If You Can’t See Where You Are Going, It Is Your Fault!

We relocated to the other end of Boeing Field for the return of the Blue Angels.  They ran in across the field trailing white smoke.  Unfortunately, with little wind, this meant a pall of smoke was now hanging over the airport.  As they broke into the downwind and then turned onto final, it was sometimes hard to see them at all.  A healthy boosting of the contrast makes some of the shots a bit more visible but, in truth, the viz was really awful.  I only hope they had a slightly better view of the ground than we had of them since their being able to see was slightly more important.

Consequences of a Doolittle Style Takeoff

Grumpy got airborne using the Doolittle technique I posted about here.  During the takeoff, there were some puffs of smoke from one of the engines.  Initially I thought this might just be some oil blowing through but, as they climbed out, the output from the engine was clearly not as it should be and the one engine was clearly not healthy.  They cut short the flight (although not as short as it could have been) and brought the plane back down.  I saw Grumpy fly a few weeks later so I guess they dealt with whatever the issue was.

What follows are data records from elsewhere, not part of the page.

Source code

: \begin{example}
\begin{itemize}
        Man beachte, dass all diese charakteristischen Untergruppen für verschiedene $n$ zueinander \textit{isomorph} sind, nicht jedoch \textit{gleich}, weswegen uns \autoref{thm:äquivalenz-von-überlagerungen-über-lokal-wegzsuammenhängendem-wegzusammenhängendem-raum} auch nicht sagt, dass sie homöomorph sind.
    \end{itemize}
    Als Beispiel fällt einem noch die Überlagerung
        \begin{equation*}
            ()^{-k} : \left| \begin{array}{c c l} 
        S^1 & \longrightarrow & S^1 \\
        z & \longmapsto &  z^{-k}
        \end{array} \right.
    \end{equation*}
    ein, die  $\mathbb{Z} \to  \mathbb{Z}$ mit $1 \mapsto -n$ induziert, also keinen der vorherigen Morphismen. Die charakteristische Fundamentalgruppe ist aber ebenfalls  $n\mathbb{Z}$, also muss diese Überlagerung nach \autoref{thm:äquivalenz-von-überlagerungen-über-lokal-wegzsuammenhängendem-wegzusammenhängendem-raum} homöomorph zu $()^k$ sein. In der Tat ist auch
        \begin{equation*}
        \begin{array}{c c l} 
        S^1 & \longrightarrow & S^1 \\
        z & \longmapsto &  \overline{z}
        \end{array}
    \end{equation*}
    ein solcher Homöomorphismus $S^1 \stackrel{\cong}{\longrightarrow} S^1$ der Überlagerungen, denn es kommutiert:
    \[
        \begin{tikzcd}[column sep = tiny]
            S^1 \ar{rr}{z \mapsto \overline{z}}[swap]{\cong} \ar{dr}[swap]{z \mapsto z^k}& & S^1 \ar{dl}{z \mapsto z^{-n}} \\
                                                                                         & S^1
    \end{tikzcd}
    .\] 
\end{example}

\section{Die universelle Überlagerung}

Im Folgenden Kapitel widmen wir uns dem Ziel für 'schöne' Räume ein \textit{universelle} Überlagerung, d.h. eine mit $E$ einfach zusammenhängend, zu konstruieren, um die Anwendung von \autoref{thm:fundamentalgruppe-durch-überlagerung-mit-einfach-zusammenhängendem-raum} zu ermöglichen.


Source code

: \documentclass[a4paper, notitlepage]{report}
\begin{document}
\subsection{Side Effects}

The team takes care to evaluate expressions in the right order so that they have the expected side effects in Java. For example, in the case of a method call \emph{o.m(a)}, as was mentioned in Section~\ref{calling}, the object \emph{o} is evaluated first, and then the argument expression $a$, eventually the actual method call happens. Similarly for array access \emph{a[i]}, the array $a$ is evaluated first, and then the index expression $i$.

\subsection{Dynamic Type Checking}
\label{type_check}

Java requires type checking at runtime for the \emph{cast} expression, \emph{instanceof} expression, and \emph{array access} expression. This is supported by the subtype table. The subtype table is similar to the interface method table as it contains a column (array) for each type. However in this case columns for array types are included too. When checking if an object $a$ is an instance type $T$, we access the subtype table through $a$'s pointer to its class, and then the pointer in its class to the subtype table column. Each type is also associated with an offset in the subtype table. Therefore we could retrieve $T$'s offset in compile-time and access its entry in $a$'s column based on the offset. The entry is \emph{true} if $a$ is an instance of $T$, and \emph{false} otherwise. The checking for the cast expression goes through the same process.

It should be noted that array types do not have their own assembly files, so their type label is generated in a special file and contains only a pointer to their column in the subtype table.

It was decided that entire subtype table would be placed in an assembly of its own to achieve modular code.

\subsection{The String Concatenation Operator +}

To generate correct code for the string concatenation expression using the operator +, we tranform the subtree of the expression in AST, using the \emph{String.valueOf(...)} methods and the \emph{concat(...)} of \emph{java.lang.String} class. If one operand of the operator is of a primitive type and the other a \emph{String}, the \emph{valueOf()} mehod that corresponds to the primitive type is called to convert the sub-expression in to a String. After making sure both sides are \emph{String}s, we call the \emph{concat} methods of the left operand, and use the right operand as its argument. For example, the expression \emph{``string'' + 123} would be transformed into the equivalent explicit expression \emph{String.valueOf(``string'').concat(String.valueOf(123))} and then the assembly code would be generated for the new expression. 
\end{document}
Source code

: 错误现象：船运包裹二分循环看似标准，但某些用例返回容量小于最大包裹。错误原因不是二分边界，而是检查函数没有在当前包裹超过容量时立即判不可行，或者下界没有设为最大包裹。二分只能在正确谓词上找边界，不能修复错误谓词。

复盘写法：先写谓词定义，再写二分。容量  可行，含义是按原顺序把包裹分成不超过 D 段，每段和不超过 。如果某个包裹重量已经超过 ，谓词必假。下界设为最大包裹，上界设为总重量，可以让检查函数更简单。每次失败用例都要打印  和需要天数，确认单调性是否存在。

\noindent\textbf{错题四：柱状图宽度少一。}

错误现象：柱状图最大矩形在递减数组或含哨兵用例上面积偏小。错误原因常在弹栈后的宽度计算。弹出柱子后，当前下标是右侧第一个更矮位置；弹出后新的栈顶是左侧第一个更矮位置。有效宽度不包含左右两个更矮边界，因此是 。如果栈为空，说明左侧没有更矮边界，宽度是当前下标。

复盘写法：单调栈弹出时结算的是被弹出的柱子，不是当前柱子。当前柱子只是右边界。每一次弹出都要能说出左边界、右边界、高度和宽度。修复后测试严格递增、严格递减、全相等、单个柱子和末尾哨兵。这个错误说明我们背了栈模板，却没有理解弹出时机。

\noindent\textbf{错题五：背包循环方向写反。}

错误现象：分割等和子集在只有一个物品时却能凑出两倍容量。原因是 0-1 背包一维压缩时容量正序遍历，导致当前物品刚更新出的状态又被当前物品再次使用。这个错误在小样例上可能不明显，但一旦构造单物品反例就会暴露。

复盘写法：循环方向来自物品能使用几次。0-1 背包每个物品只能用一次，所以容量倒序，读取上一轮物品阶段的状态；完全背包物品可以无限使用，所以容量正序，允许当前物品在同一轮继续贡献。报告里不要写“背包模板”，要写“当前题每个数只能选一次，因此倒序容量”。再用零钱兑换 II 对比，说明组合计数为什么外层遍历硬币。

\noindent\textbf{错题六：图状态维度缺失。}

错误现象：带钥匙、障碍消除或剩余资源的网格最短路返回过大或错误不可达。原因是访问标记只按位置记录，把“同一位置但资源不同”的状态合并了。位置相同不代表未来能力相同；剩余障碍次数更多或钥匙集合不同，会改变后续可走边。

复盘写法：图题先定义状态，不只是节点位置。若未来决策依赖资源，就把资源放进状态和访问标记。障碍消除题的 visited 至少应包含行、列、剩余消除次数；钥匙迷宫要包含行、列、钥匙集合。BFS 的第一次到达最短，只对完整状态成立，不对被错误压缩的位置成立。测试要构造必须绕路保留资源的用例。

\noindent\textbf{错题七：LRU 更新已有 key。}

Icelandic Veteran With a Smoky Engine

Icelandair has made a good business of operating Boeing 757s on routes from Iceland to the US with Seattle being a regular destination for years.  There was a time when the 757 was a cutting-edge jet but these days they are getting up in years.  Similarly, the RB211-535E4 was once considered very advanced.  Now, it is dated.  It turns out that one of the engines on this flight is in a little better shape than the other.  As they cycled the power on the approach, the starboard engine was noticeably smokier.  Not a big deal but I guess it has been on the wing a little longer than its partner.

Smokey the E-8

A jet I don’t often get to see in action is the E-8 JSTARS.  There aren’t a huge number of them and they often fly at times that don’t suit photography so I have not previously got a lot of shots of them and certainly not too many in flight.  Based on the 707-300 airframe, they were pretty old when they were selected for conversion to the JSTARs mission.  They are definitely showing their age and the USAF is in the process of competing for a replacement program.  There are a few years left for the E-8 but they won’t be around for too much longer.

One feature of their age is the engines that they have.  The jets are fitted with old JT3D engines.  A program had been put in place to re-engine them with JT8Ds and a modified jet did fly.  However, the program was put on hold due to the potential for a replacement aircraft making the payback period unviable.  As a result, we got the old smoky jets.  It isn’t as bad as the old pure jet days of the KC-135s and B-52s but it still is easy to track the jet as it climbs out courtesy of the black trail it leaves behind.

Number Two is Cleaner

B11I1840.jpgThis United 747 was flying over the Bay during the Fleet Week display as I posted about in this post.  One thing that was very obvious as the aircraft was put through its paces by the crew was that the number two engine seemed to be burning a lot cleaner than the other three.  You wouldn’t pay much attention to the exhaust of a jet except when there is a clear discrepancy and, in this case, the number two was so obviously less smoky, I noticed.  Maybe it was fresh from overhaul.